Ingest returns 400 "unknown environment"

The target environment must exist first. Create it under Admin → Environments, or ingest into default. Note that environments starting with _ are reserved.

  • Time range — events route by their event timestamp; widen the search window to where the data actually falls.
  • Wrong env/index — confirm ?env=/?index= (or the token's pinned env) match what you're searching. Try * | stats count by index.
  • Parse errors — check the ingest response's errors count; malformed lines are counted, not ingested.

Logged out / 401 after a restart

The JWT secret was regenerated or isn't shared. If it isn't persisted (or, in a cluster, isn't identical on every node), tokens stop validating. Pin HELIOS_JWT_SECRET_PATH to a stable, shared file.

Multi-node: data or settings not converging

  • Sync interval — cross-node visibility is eventual (≈HELIOS_BLOCK_SYNC_SECS, default 10s). Give it a moment.
  • Mismatched secrets — every node needs the same control key and JWT secret, and the same HELIOS_CONTROL_ENCRYPTION setting. A control-key mismatch means a node can't decrypt the shared control plane. See Multi-node.

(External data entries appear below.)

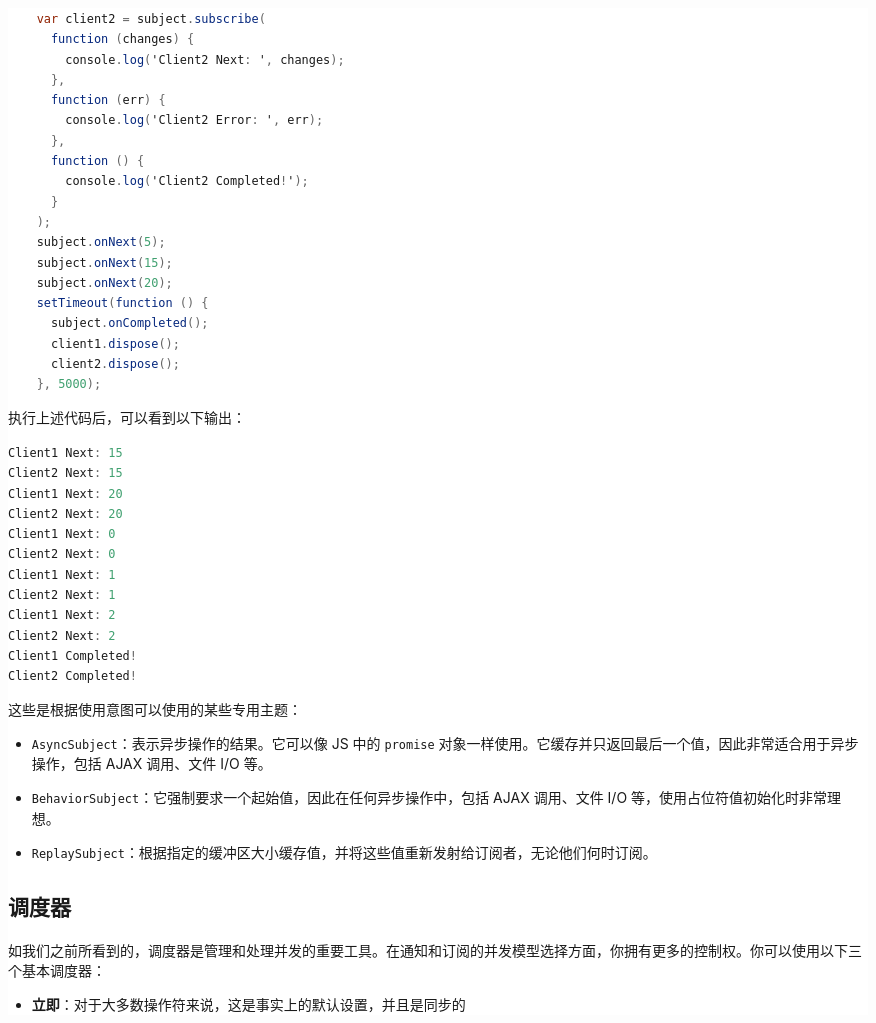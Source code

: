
 ```cs
    var client2 = subject.subscribe( 
      function (changes) { 
        console.log('Client2 Next: ', changes); 
      }, 
      function (err) { 
        console.log('Client2 Error: ', err); 
      }, 
      function () { 
        console.log('Client2 Completed!'); 
      } 
    ); 
    subject.onNext(5); 
    subject.onNext(15); 
    subject.onNext(20); 
    setTimeout(function () { 
      subject.onCompleted(); 
      client1.dispose(); 
      client2.dispose(); 
    }, 5000); 

```

执行上述代码后，可以看到以下输出：

```cs
Client1 Next: 15
Client2 Next: 15
Client1 Next: 20
Client2 Next: 20
Client1 Next: 0
Client2 Next: 0
Client1 Next: 1
Client2 Next: 1
Client1 Next: 2
Client2 Next: 2
Client1 Completed!
Client2 Completed!

```

这些是根据使用意图可以使用的某些专用主题：

+   `AsyncSubject`：表示异步操作的结果。它可以像 JS 中的 `promise` 对象一样使用。它缓存并只返回最后一个值，因此非常适合用于异步操作，包括 AJAX 调用、文件 I/O 等。

+   `BehaviorSubject`：它强制要求一个起始值，因此在任何异步操作中，包括 AJAX 调用、文件 I/O 等，使用占位符值初始化时非常理想。

+   `ReplaySubject`：根据指定的缓冲区大小缓存值，并将这些值重新发射给订阅者，无论他们何时订阅。

## 调度器

如我们之前所看到的，调度器是管理和处理并发的重要工具。在通知和订阅的并发模型选择方面，你拥有更多的控制权。你可以使用以下三个基本调度器：

+   **立即**：对于大多数操作符来说，这是事实上的默认设置，并且是同步的

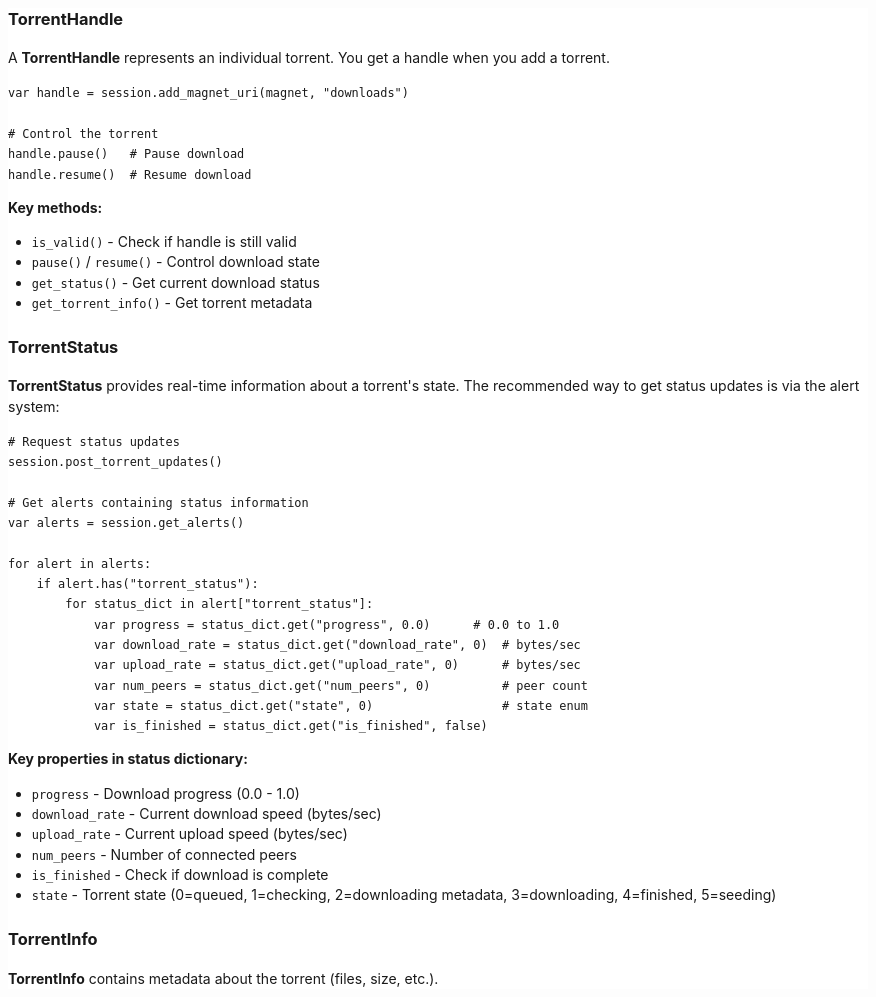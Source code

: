 ### TorrentHandle

A **TorrentHandle** represents an individual torrent. You get a handle when you add a torrent.

```gdscript
var handle = session.add_magnet_uri(magnet, "downloads")

# Control the torrent
handle.pause()   # Pause download
handle.resume()  # Resume download
```

**Key methods:**
- `is_valid()` - Check if handle is still valid
- `pause()` / `resume()` - Control download state
- `get_status()` - Get current download status
- `get_torrent_info()` - Get torrent metadata

### TorrentStatus

**TorrentStatus** provides real-time information about a torrent's state. The recommended way to get status updates is via the alert system:

```gdscript
# Request status updates
session.post_torrent_updates()

# Get alerts containing status information
var alerts = session.get_alerts()

for alert in alerts:
    if alert.has("torrent_status"):
        for status_dict in alert["torrent_status"]:
            var progress = status_dict.get("progress", 0.0)      # 0.0 to 1.0
            var download_rate = status_dict.get("download_rate", 0)  # bytes/sec
            var upload_rate = status_dict.get("upload_rate", 0)      # bytes/sec
            var num_peers = status_dict.get("num_peers", 0)          # peer count
            var state = status_dict.get("state", 0)                  # state enum
            var is_finished = status_dict.get("is_finished", false)
```

**Key properties in status dictionary:**
- `progress` - Download progress (0.0 - 1.0)
- `download_rate` - Current download speed (bytes/sec)
- `upload_rate` - Current upload speed (bytes/sec)
- `num_peers` - Number of connected peers
- `is_finished` - Check if download is complete
- `state` - Torrent state (0=queued, 1=checking, 2=downloading metadata, 3=downloading, 4=finished, 5=seeding)

### TorrentInfo

**TorrentInfo** contains metadata about the torrent (files, size, etc.).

Retention isn't deleting old data

  • No retention is configured — set a global default (HELIOS_RETENTION_DEFAULT_DAYS or Admin → General) or a per-env override. Unset = keep forever.
  • The sweep runs on an interval (HELIOS_RETENTION_SWEEP_SECS, default hourly). To force it now, call POST /api/admin/gc. See Indexes & retention.

FIPS binary won't start

A FIPS build aborts if the validated module can't load. On macOS, set DYLD_FALLBACK_LIBRARY_PATH to the directory of libaws_lc_fips_*crypto.dylib. On Linux/Docker this is handled for you. Confirm via the crypto provider in Admin → General.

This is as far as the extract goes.